5. The method according to claim 1, wherein said reversible cation exchange process comprises passing said feed water through a strong-acid cation exchange resin in magnesium form.

6. The method according to claim 5, wherein said strong-acid cation exchange resin comprises a polymeric organic sulfonate and magnesium cations.

7. The method according to claim 5, wherein said cation exchange resin is in the form of a packed bed within a column.

8. The method according to claim 7, wherein said cation exchange resin is regenerated into magnesium form by contacting said resin with said waste water.

9. The method according to claim 1, wherein said pressure-driven process to produce desalinated water comprises reverse osmosis.

10. The method according to claim 1, wherein the ratio of the number of monovalent ions to divalent magnesium ions in said effluent water is higher than in said feed water.

11. The method according to claim 1, wherein the said method is employed in conjunction with a regeneration step wherein the concentrated return or reject solution from reverse osmosis or a nanofiltration membrane process is used as a regenerant to transform the cation exchanger back to magnesium form.

12. The method according to claim 1, wherein the osmotic pressure of said effluent water is at least 20% less than the osmotic pressure of said feed water.

13. A method of manufacturing desalinated water comprising providing a strong-acid cation exchange resin in magnesium form;contacting a feed water with said strong-acid cation exchange resin to thereby produce an effluent water, said effluent water being at least partially enriched with magnesium cations and at least partially depleted of scale-forming cations;compressing said effluent water against a first surface of a semi-permeable filter;collecting a desalinated water from a second surface of said semi-permeable filter, said desalinated water having passed between said first surface and said second surface while under pressure; andcollecting a waste water, said waste water having not passed between said first surface and said second surface while under pressure.

14. The method according to claim 13, wherein contacting said feed water with said strong-acid cation exchange resin forms a resin depleted of magnesium ions.

15. The method according to claim 15, further comprising a step of regenerating said resin depleted of magnesium cations with said waste water.

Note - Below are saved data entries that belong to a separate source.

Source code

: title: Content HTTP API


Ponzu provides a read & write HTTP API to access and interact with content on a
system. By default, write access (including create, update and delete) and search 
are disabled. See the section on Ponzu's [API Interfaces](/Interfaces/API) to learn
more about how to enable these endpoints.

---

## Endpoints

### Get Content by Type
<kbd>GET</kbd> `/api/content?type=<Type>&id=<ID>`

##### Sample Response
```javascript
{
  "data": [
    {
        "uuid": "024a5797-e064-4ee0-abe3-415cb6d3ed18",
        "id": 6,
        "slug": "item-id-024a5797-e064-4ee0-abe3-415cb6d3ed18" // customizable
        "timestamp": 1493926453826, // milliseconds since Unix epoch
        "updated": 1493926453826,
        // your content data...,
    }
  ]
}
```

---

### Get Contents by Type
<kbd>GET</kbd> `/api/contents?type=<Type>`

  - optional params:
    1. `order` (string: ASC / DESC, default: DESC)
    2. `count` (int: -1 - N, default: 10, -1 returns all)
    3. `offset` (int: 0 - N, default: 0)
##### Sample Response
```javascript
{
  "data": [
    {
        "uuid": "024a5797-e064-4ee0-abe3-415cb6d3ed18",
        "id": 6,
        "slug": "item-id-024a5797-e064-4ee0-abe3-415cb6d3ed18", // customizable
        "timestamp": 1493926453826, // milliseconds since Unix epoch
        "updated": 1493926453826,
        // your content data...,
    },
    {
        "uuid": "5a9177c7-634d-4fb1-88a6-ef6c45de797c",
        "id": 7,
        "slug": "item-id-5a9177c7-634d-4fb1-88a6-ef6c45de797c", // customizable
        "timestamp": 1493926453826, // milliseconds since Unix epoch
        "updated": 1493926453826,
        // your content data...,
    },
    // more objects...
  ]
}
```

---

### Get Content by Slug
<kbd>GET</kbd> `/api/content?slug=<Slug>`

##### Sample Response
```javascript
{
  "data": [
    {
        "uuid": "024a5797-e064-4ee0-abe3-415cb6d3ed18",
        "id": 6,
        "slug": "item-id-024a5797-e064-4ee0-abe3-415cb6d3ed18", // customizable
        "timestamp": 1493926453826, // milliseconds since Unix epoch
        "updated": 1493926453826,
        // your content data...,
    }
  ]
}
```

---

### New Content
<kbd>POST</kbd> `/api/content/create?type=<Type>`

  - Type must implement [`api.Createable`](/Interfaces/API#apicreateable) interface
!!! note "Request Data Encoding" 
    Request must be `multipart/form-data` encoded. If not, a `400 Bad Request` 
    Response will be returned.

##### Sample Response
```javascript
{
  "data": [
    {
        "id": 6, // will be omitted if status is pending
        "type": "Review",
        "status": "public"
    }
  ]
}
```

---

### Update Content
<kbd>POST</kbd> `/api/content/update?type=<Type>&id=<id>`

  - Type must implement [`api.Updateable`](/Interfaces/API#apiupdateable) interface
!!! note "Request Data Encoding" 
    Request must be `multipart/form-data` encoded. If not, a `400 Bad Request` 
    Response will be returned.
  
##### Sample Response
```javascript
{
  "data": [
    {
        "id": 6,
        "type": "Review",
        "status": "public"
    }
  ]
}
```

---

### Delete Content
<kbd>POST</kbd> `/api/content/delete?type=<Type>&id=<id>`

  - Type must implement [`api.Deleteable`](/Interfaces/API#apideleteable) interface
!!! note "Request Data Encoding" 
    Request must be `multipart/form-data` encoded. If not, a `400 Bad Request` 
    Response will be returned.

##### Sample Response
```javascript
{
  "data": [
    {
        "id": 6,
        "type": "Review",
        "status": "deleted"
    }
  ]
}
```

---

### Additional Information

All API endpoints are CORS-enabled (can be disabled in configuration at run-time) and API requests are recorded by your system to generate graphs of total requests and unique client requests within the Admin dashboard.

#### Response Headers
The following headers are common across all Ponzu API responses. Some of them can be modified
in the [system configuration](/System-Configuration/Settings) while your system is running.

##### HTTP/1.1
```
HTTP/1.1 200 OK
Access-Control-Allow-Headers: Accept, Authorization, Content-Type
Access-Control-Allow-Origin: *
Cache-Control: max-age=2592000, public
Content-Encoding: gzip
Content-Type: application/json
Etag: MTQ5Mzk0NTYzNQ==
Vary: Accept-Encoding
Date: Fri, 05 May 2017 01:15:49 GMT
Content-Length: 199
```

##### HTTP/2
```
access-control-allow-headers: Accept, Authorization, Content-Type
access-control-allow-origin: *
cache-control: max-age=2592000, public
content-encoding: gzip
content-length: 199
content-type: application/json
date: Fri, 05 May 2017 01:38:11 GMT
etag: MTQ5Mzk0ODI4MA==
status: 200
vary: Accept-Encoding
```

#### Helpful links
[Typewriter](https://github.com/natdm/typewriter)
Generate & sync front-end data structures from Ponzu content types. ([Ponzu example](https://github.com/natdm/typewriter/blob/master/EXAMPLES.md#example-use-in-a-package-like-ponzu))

16. The method according to claim 13, wherein said semi-permeable filter is a reverse osmosis membrane or a nanofiltration membrane.

17. An apparatus for desalination comprising a first cation exchange column comprising magnesium ions, the cation exchange column being disposed to contact a feed water comprising sodium cations to form an effluent water; anda semi-permeable filter for treating said effluent water to produce a desalinated water and a waste water.

18. The apparatus according to claim 17, further comprising a second cation exchange column.

19. The apparatus according to claim 17, wherein said apparatus is configured iteratively to regenerate said first cation exchange column with said magnesium-enriched waste water from said second cation exchange column and vice versa.